Flex is available for almost any platform you can image. However, because Flex is a tool for programmers only, the releases are very much do-it-yourself. If you are using Linux, BSD, or any POSIX-compliant version of Linux, you almost certainly have Flex installed and ready to go! If you are a Windows user or you simply demand the latest and greatest, visit the SourceForge project.

Windows users also will need WinRAR, or they must go through the headaches of finding a tar and gunzip or bzip to uncompress it. They also will need a working install of bash to run the configure script plus the GNU gcc compiler. An easier alternative would be simply installing the Cygwin tools. Cygwin is a port of common GNU and other Linux/Unix public domain tools for the Win32 platform. It includes tar, gunzip, bash, gcc, and flex in Win32 executable binary form, so you can simply download these and get going with little fuss. You easily can access Cygwin mirror sites around the world with their download tool (setup.exe).

Taking the path of least resistance, I developed this article with Flex 2.5.4 pre-compiled binaries from Cygwin, although I did build a new Flex 2.5.33 with the Cygwin tools just to prove it could be done.

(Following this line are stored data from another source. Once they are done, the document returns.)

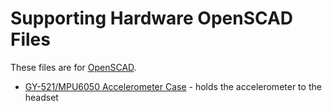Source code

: # Supporting Hardware OpenSCAD Files

These files are for [OpenSCAD](https://openscad.org).

* [GY-521/MPU6050 Accelerometer Case](gy521_box.md) - holds the accelerometer to the headset
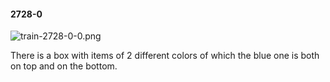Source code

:#### 2728-0
![train-2728-0-0.png](https://github.com/lil-lab/nlvr/raw/master/nlvr/train/images/26/train-2728-0-0.png "train-2728-0-0.png")

There is a box with items of 2 different colors of which the blue one is both on top and on the bottom.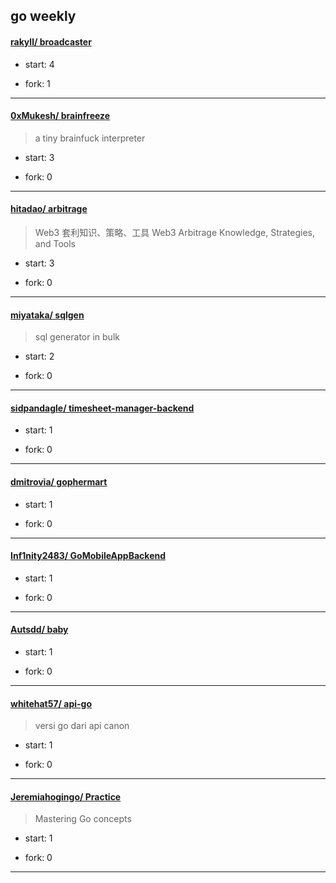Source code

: ## go weekly

#### [rakyll/ broadcaster](https://github.com/rakyll/broadcaster)
>  
+ start: 4
+ fork: 1
---
#### [0xMukesh/ brainfreeze](https://github.com/0xMukesh/brainfreeze)
>  a tiny brainfuck interpreter
+ start: 3
+ fork: 0
---
#### [hitadao/ arbitrage](https://github.com/hitadao/arbitrage)
>  Web3 套利知识、策略、工具 Web3 Arbitrage Knowledge, Strategies, and Tools
+ start: 3
+ fork: 0
---
#### [miyataka/ sqlgen](https://github.com/miyataka/sqlgen)
>  sql generator in bulk
+ start: 2
+ fork: 0
---
#### [sidpandagle/ timesheet-manager-backend](https://github.com/sidpandagle/timesheet-manager-backend)
>  
+ start: 1
+ fork: 0
---
#### [dmitrovia/ gophermart](https://github.com/dmitrovia/gophermart)
>  
+ start: 1
+ fork: 0
---
#### [Inf1nity2483/ GoMobileAppBackend](https://github.com/Inf1nity2483/GoMobileAppBackend)
>  
+ start: 1
+ fork: 0
---
#### [Autsdd/ baby](https://github.com/Autsdd/baby)
>  
+ start: 1
+ fork: 0
---
#### [whitehat57/ api-go](https://github.com/whitehat57/api-go)
>  versi go dari api canon
+ start: 1
+ fork: 0
---
#### [Jeremiahogingo/ Practice](https://github.com/Jeremiahogingo/Practice)
>  Mastering Go concepts
+ start: 1
+ fork: 0
---
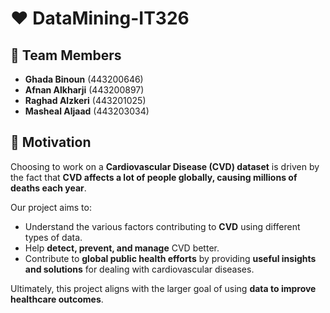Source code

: # ❤️ DataMining-IT326  

## 📝 Team Members  
- **Ghada Binoun** (443200646)  
- **Afnan Alkharji** (443200897)  
- **Raghad Alzkeri** (443201025)  
- **Masheal Aljaad** (443203034)  


## 🎯 Motivation  

Choosing to work on a **Cardiovascular Disease (CVD) dataset** is driven by the fact that **CVD affects a lot of people globally, causing millions of deaths each year**.  

Our project aims to:  
- Understand the various factors contributing to **CVD** using different types of data.  
- Help **detect, prevent, and manage** CVD better.  
- Contribute to **global public health efforts** by providing **useful insights and solutions** for dealing with cardiovascular diseases.  

Ultimately, this project aligns with the larger goal of using **data to improve healthcare outcomes**.  
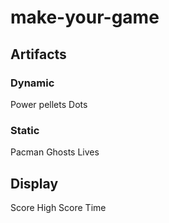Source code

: # make-your-game

## Artifacts 
### Dynamic
Power pellets
Dots
### Static
Pacman
Ghosts
Lives

## Display
Score
High Score
Time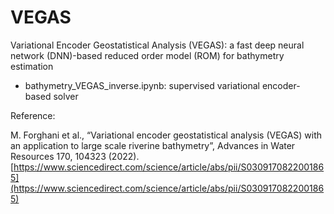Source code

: # VEGAS
Variational Encoder Geostatistical Analysis (VEGAS): a fast deep neural network (DNN)-based reduced order model (ROM) for
bathymetry estimation

- bathymetry_VEGAS_inverse.ipynb: supervised variational encoder-based solver

Reference: 

M. Forghani et al., “Variational encoder geostatistical analysis (VEGAS) with an application to large scale riverine bathymetry”, Advances in Water Resources 170, 104323 (2022). [https://www.sciencedirect.com/science/article/abs/pii/S0309170822001865](https://www.sciencedirect.com/science/article/abs/pii/S0309170822001865)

Introduction to Tokens and Lexemes

Suppose you’re not only reading data files but reading (and perhaps interpreting) a scripting language input file, such as Perl or VB source code. Lexical analysis is the lowest level translation activity. The purpose of a lexical analyzer or scanner is to convert an incoming stream of characters into an outgoing stream of tokens. The scanner operates by matching patterns of characters into lexemes. Each pattern describes what an instance of a particular token must match. For example, a common pattern for an identifier (for example, user-specified variable or constant) in a script language is a letter followed by one or more occurrences of a letter or digit. Some lexemes that would match this pattern are index, sum, and i47.

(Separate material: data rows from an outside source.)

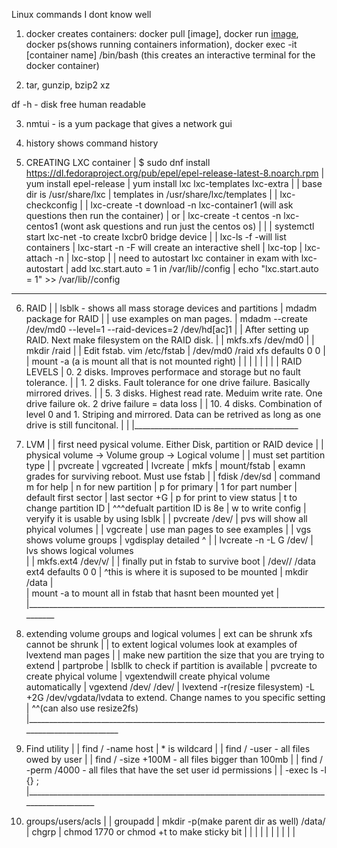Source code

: Linux commands I dont know well 

1. docker creates containers: docker pull [image], docker run [image](--restart=always),
   docker ps(shows running containers information),
   docker exec -it [container name] /bin/bash (this creates an interactive terminal for the docker container)

2. tar, gunzip, bzip2 xz 

df -h - disk free human readable 

3. nmtui - is a yum package that gives a network gui

4. history shows command history 

5. CREATING LXC container 
| $ sudo dnf install https://dl.fedoraproject.org/pub/epel/epel-release-latest-8.noarch.rpm
| yum install epel-release 
| yum install lxc lxc-templates lxc-extra 
|
| base dir is /usr/share/lxc 
| templates in /usr/share/lxc/templates 
|
| lxc-checkconfig 
|
| lxc-create -t download -n lxc-container1 (will ask questions then run the container)
| or 
| lxc-create -t centos -n lxc-centos1 (wont ask questions and run just the centos os)
| 
|
| systemctl start lxc-net -to create lxcbr0 bridge device
|
| lxc-ls -f -will list containers 
| lxc-start -n <containername>  -F will create an interactive shell 
| lxc-top
| lxc-attach -n <containername>
| lxc-stop <containername> 
|
| need to autostart lxc container in exam with lxc-autostart
| add lxc.start.auto = 1 in /var/lib/<containername>/config
| echo "lxc.start.auto = 1" >> /var/lib/<containername>/config 
________________________________


6. RAID
|
| lsblk - shows all mass storage devices and partitions
| mdadm package for RAID
| 
| use examples on man pages. 
| mdadm --create /dev/md0 --level=1 --raid-devices=2 /dev/hd[ac]1 
| 
| After setting up RAID. Next make filesystem on the RAID disk. 
| 
| mkfs.xfs /dev/md0 
|
| mkdir /raid 
|
| Edit fstab. vim /etc/fstab
| /dev/md0       /raid     xfs    defaults   0  0 
|
| mount -a (a is mount all that is not mounted right)
|
|
|
|
|
|
|
| RAID LEVELS
| 0. 2 disks. Improves performace and storage but no fault tolerance. 
|
| 1. 2 disks. Fault tolerance for one drive failure. Basically mirrored drives.
|
| 5. 3 disks. Highest read rate. Meduim write rate. One drive failure ok. 2 drive failure = data loss
|
| 10. 4 disks. Combination of level 0 and 1. Striping and mirrored. Data can be retrived as long as one drive is still funcitonal. 
|
|
|_________________________________________



7. LVM
|
| first need pysical volume. Either Disk, partition or RAID device 
|
| physical volume -> Volume group -> Logical volume
|
| must set partition type
|
| pvcreate 
| vgcreated 
| lvcreate
| mkfs
| mount/fstab 
| examn grades for surviving reboot. Must use fstab
|
| fdisk /dev/sd<unusedletter> 
| command m for help 
| n for new partition
| p for primary
| 1 for part number 
| default first sector 
| last sector +<amount>G
| p for print to view status
| t to change partition ID 
|           ^^^defualt partition ID is 8e
| w to write config 
| veryify it is usable by using lsblk
| 
| pvcreate /dev/<partition name>
| pvs will show all phyical volumes
| 
| vgcreate <volumegroupname> <devices> <devices>
| use man pages to see examples 
|
| vgs shows volume groups 
| vgdisplay detailed ^
|
| lvcreate -n <name> -L <size>G /dev/<volumegroup>
| lvs shows logical volumes  
|
| mkfs.ext4 /dev/v<volumegroup>/<logicalvolume>
| 
| finally put in fstab to survive boot
| /dev/<volumegroup>/<lvm>      /data    ext4   defaults   0 0 
|								^this is where it is suposed to be mounted 
| mkdir /data 
|	
| mount -a to mount all in fstab that hasnt been mounted yet
|
|_________________________________________________________________________________



8. extending volume groups and logical volumes 
| ext can be shrunk xfs cannot be shrunk 
|
| to extent logical volumes look at examples of lvextend man pages
|
| make new partition the size that you are trying to extend 
| partprobe 
| lsbllk to check if partition is available 
| pvcreate to create phyical volume 
| vgextendwill create phyical volume automatically 
| vgextend /dev/<volumegroupnamethatyouaretryingtoextend> /dev/<newphyicalgroup>
| lvextend -r(resize filesystem) -L +2G /dev/vgdata/lvdata to extend. Change names to you specific setting
|           ^^(can also use resize2fs)
|_________________________________________________________________________________________________


9. Find utility
|
| find / -name host
| * is wildcard 
|
| find / -user <users> - all files owed by user
|
| find / -size +100M - all files bigger than 100mb
|
| find / -perm /4000 - all files that have the set user id permissions 
| 
| -exec ls -l {} \;
|___________________________________________________________________________________________


10. groups/users/acls
|
| groupadd 
| mkdir -p(make parent dir as well) /data/<group>
| chgrp <group> <file> 
| chmod 1770 <file> or chmod +t <file> to make sticky bit
|
|
|
|
|
|
|
|
|
|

Things that your input stream defines as useless, such as white space and comments, are not lexemes and can be safely discarded by the scanner. Several classes of tokens are found in the definitions of most script languages. Table 1 lists some typical ones.

Table 1: Typical Tokens

Keywords Reserved words (such as procedure and return) that cannot be redefined
Operators Typically strings (1–3 characters) such as /, >=, and >>= used in expressions
=Identifiers User-specified objects similar to keywords in form
Numbers Integer, real, or double-precision as specified
Character constants Single characters such as c or \0
Character strings Zero or more characters stored differently than character constants
EOLN and EOF Logical end-of-line and end-of-input markers

The following benefits explain why you would bother with this preliminary lexical analysis:

  1. It modularizes the design of the program, thereby decreasing the burden of software maintenance.
  2. It simplifies the grammar later by eliminating whitespace issues early.
  3. It can improve efficiency by using buffering techniques to reduce the I/O overhead.
  4. A separate lexical analyzer improves portability by isolating the portions that deal with actual input characters.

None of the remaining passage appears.